> [Activity]: Character for character, reproduce every entry below.

(Source material Opens)

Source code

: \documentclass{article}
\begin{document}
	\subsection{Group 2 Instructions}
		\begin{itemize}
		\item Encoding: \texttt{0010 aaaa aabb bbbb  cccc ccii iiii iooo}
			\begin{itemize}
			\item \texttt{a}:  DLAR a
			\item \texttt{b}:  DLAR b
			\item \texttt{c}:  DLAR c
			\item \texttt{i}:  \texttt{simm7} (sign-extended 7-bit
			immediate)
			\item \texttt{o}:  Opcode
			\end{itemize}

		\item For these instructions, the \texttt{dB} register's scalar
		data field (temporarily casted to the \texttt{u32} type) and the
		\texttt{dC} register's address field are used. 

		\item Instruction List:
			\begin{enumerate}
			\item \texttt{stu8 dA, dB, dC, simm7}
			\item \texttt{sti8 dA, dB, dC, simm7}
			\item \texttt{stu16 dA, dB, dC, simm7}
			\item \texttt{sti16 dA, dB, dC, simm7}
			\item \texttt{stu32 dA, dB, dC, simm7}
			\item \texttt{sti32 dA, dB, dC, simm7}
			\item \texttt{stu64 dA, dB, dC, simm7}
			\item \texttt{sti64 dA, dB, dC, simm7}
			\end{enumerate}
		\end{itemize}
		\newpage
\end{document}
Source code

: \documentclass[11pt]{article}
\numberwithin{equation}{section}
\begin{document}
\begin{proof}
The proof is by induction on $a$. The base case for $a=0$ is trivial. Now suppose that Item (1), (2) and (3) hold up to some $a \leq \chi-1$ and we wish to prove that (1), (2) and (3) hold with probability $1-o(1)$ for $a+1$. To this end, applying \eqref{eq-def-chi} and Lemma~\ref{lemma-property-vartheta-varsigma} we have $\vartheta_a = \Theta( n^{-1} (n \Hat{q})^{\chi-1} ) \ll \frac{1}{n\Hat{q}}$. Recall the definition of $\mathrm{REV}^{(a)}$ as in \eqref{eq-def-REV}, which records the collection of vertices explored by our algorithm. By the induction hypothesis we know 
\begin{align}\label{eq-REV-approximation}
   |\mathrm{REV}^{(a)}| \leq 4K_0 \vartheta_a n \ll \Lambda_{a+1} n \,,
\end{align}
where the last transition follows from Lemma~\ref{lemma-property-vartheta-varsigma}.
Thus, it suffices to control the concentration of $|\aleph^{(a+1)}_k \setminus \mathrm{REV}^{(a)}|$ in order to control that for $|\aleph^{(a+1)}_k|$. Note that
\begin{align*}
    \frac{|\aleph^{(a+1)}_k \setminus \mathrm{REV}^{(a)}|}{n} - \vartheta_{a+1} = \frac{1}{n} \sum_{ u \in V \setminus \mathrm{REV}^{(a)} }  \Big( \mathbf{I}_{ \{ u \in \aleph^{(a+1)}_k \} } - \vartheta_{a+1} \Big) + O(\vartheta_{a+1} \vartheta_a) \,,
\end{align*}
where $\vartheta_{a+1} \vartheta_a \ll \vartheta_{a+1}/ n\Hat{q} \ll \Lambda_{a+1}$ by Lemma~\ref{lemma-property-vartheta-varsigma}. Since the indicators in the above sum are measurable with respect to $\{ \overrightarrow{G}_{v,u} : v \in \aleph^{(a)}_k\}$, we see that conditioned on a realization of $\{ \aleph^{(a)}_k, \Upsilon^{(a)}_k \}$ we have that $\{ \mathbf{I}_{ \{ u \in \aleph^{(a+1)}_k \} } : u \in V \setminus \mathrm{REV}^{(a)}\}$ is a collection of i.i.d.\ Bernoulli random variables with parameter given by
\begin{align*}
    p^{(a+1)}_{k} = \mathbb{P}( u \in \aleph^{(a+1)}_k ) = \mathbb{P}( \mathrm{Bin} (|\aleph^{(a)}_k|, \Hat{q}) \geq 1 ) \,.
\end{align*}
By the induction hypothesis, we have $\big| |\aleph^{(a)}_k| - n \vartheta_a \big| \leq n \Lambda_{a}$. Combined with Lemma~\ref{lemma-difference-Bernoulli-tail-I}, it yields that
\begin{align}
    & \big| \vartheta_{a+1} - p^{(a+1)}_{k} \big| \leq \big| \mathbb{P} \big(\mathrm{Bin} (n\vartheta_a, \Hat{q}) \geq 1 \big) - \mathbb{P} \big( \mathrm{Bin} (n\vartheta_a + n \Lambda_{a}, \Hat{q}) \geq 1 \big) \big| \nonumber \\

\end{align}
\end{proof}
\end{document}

(Source material Closes)

> [Result]:
Source code

: \documentclass{article}
\begin{document}
	\subsection{Group 2 Instructions}
		\begin{itemize}
		\item Encoding: \texttt{0010 aaaa aabb bbbb  cccc ccii iiii iooo}
			\begin{itemize}
			\item \texttt{a}:  DLAR a
			\item \texttt{b}:  DLAR b
			\item \texttt{c}:  DLAR c
			\item \texttt{i}:  \texttt{simm7} (sign-extended 7-bit
			immediate)
			\item \texttt{o}:  Opcode
			\end{itemize}

		\item For these instructions, the \texttt{dB} register's scalar
		data field (temporarily casted to the \texttt{u32} type) and the
		\texttt{dC} register's address field are used. 

		\item Instruction List:
			\begin{enumerate}
			\item \texttt{stu8 dA, dB, dC, simm7}
			\item \texttt{sti8 dA, dB, dC, simm7}
			\item \texttt{stu16 dA, dB, dC, simm7}
			\item \texttt{sti16 dA, dB, dC, simm7}
			\item \texttt{stu32 dA, dB, dC, simm7}
			\item \texttt{sti32 dA, dB, dC, simm7}
			\item \texttt{stu64 dA, dB, dC, simm7}
			\item \texttt{sti64 dA, dB, dC, simm7}
			\end{enumerate}
		\end{itemize}
		\newpage
\end{document}
Source code

: \documentclass[11pt]{article}
\numberwithin{equation}{section}
\begin{document}
\begin{proof}
The proof is by induction on $a$. The base case for $a=0$ is trivial. Now suppose that Item (1), (2) and (3) hold up to some $a \leq \chi-1$ and we wish to prove that (1), (2) and (3) hold with probability $1-o(1)$ for $a+1$. To this end, applying \eqref{eq-def-chi} and Lemma~\ref{lemma-property-vartheta-varsigma} we have $\vartheta_a = \Theta( n^{-1} (n \Hat{q})^{\chi-1} ) \ll \frac{1}{n\Hat{q}}$. Recall the definition of $\mathrm{REV}^{(a)}$ as in \eqref{eq-def-REV}, which records the collection of vertices explored by our algorithm. By the induction hypothesis we know 
\begin{align}\label{eq-REV-approximation}
   |\mathrm{REV}^{(a)}| \leq 4K_0 \vartheta_a n \ll \Lambda_{a+1} n \,,
\end{align}
where the last transition follows from Lemma~\ref{lemma-property-vartheta-varsigma}.
Thus, it suffices to control the concentration of $|\aleph^{(a+1)}_k \setminus \mathrm{REV}^{(a)}|$ in order to control that for $|\aleph^{(a+1)}_k|$. Note that
\begin{align*}
    \frac{|\aleph^{(a+1)}_k \setminus \mathrm{REV}^{(a)}|}{n} - \vartheta_{a+1} = \frac{1}{n} \sum_{ u \in V \setminus \mathrm{REV}^{(a)} }  \Big( \mathbf{I}_{ \{ u \in \aleph^{(a+1)}_k \} } - \vartheta_{a+1} \Big) + O(\vartheta_{a+1} \vartheta_a) \,,
\end{align*}
where $\vartheta_{a+1} \vartheta_a \ll \vartheta_{a+1}/ n\Hat{q} \ll \Lambda_{a+1}$ by Lemma~\ref{lemma-property-vartheta-varsigma}. Since the indicators in the above sum are measurable with respect to $\{ \overrightarrow{G}_{v,u} : v \in \aleph^{(a)}_k\}$, we see that conditioned on a realization of $\{ \aleph^{(a)}_k, \Upsilon^{(a)}_k \}$ we have that $\{ \mathbf{I}_{ \{ u \in \aleph^{(a+1)}_k \} } : u \in V \setminus \mathrm{REV}^{(a)}\}$ is a collection of i.i.d.\ Bernoulli random variables with parameter given by
\begin{align*}
    p^{(a+1)}_{k} = \mathbb{P}( u \in \aleph^{(a+1)}_k ) = \mathbb{P}( \mathrm{Bin} (|\aleph^{(a)}_k|, \Hat{q}) \geq 1 ) \,.
\end{align*}
By the induction hypothesis, we have $\big| |\aleph^{(a)}_k| - n \vartheta_a \big| \leq n \Lambda_{a}$. Combined with Lemma~\ref{lemma-difference-Bernoulli-tail-I}, it yields that
\begin{align}
    & \big| \vartheta_{a+1} - p^{(a+1)}_{k} \big| \leq \big| \mathbb{P} \big(\mathrm{Bin} (n\vartheta_a, \Hat{q}) \geq 1 \big) - \mathbb{P} \big( \mathrm{Bin} (n\vartheta_a + n \Lambda_{a}, \Hat{q}) \geq 1 \big) \big| \nonumber \\

\end{align}
\end{proof}
\end{document}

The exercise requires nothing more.